Justine Nienow, senior assistant registrar for technology, also faced a unique set of struggles with her own young child and coming back to work during a pandemic. Nienow’s son was born in December 2019, resulting in her maternity ending in March — the same time Elon students were also sent home. Nienow was left with no daycare options until June.  

Nienow said how this forced her to rely on the flexibility Elon exhibited in allowing her to work from home in the fall of 2020 and support from family members, in addition to her daycare once that became available.

“I think there was definitely a definite shift of ‘family is important,’” Nienow said.

Taking unpaid leave was something that made a significant difference in being able to manage her three children and their classes, according to Stansberry. 

“At the beginning I was primarily juggling my classes and the kids' classes and trying to sleep wherever I could. It was not easy,” Stansberry said. “[I have] hilarious pictures of my six year old climbing the stairs to avoid his classes, hiding under the table. A lot of time was spent finding him, and then physically putting him in front of the computer screen.”

Though this was a challenging experience for faculty and staff with children to have to contend with, other professors acknowledged how the support from Elon University, both formally and informally, was crucial for their success in teaching and parenting.

Associate dean and communications professor Tony Weaver has personally benefited from the informal support he has found from the Elon community. Weaver said the support on an individual level of the Elon community was what made teaching and parenting through a pandemic a manageable experience. 

For Weaver, Elon supporting its faculty and staff through regular checkups and taking the time to understand what other parents are going through is what was valuable. He felt like the Elon community really came together to support each other as there was a common understanding about what others were going through.
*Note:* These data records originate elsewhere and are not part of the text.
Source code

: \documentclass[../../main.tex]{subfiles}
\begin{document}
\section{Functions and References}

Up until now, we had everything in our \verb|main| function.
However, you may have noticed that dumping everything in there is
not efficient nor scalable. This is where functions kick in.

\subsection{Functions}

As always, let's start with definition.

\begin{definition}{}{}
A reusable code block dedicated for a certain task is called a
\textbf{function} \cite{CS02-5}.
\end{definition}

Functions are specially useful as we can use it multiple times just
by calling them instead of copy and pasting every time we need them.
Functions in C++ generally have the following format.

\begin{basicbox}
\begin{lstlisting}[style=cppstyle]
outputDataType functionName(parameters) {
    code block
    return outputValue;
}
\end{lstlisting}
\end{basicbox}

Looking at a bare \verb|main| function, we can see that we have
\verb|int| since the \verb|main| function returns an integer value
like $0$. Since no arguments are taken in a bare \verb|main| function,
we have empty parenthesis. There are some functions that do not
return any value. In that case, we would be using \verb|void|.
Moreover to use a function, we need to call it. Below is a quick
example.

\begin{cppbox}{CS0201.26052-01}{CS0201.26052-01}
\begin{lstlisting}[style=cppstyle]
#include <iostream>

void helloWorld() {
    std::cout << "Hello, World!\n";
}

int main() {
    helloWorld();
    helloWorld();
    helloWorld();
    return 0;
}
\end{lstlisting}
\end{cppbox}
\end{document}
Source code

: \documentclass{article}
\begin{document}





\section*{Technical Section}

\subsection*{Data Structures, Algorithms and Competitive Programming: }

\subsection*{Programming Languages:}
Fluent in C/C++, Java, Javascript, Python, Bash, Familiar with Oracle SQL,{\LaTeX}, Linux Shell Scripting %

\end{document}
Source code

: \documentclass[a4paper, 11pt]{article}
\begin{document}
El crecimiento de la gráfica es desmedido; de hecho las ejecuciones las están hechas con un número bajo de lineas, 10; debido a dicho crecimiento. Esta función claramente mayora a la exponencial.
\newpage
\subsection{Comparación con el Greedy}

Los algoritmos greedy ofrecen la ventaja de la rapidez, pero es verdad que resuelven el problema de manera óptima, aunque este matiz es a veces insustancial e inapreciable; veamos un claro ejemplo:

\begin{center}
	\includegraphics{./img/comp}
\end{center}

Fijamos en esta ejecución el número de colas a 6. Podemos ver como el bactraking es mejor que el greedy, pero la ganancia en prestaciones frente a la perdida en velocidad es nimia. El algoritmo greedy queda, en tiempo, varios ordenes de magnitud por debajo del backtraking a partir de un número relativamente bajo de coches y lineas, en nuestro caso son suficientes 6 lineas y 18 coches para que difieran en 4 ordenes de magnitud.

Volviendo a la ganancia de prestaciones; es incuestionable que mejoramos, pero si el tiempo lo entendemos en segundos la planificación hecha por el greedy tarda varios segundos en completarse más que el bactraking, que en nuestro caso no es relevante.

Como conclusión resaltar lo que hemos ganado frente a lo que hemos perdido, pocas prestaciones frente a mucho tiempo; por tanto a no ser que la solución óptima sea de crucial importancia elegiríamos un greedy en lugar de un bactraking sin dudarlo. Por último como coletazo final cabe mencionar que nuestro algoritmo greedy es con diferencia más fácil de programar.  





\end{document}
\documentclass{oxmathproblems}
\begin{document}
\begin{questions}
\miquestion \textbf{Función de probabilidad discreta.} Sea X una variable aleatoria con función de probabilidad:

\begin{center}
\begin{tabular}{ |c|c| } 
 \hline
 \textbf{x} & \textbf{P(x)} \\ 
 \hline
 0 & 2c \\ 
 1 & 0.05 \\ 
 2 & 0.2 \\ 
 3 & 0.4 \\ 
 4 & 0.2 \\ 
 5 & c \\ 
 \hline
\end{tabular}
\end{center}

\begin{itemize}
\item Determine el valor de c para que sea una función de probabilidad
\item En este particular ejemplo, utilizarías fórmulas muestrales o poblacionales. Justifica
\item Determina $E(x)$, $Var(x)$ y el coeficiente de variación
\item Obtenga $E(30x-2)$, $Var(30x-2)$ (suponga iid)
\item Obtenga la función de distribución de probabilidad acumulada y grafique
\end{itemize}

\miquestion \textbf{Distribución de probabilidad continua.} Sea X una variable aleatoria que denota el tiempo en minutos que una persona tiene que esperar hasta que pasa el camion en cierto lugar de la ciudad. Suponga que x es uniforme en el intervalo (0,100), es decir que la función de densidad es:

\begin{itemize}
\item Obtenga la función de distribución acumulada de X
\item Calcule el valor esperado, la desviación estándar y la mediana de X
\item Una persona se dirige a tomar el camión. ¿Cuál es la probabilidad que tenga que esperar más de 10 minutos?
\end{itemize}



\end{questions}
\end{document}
“I think a lot of us operated hour to hour, day to day, and so we notice one of our colleagues having a tough day, that’s when you try to step in and help,” Weaver said. 

This informal support has remained present for Will Pluer, professor of engineering, despite being new to Elon this semester. With his daughter born in April 2020, Pluer watched COVID-19 shift his childcare plans. Other professors offered to step in for Pluer if needed — covering classes, scheduling and making sure his daughter was always accounted for. 

“On the individual level, other faculty members are very encouraging and get references or help out with a class if I need to.” Pluer said.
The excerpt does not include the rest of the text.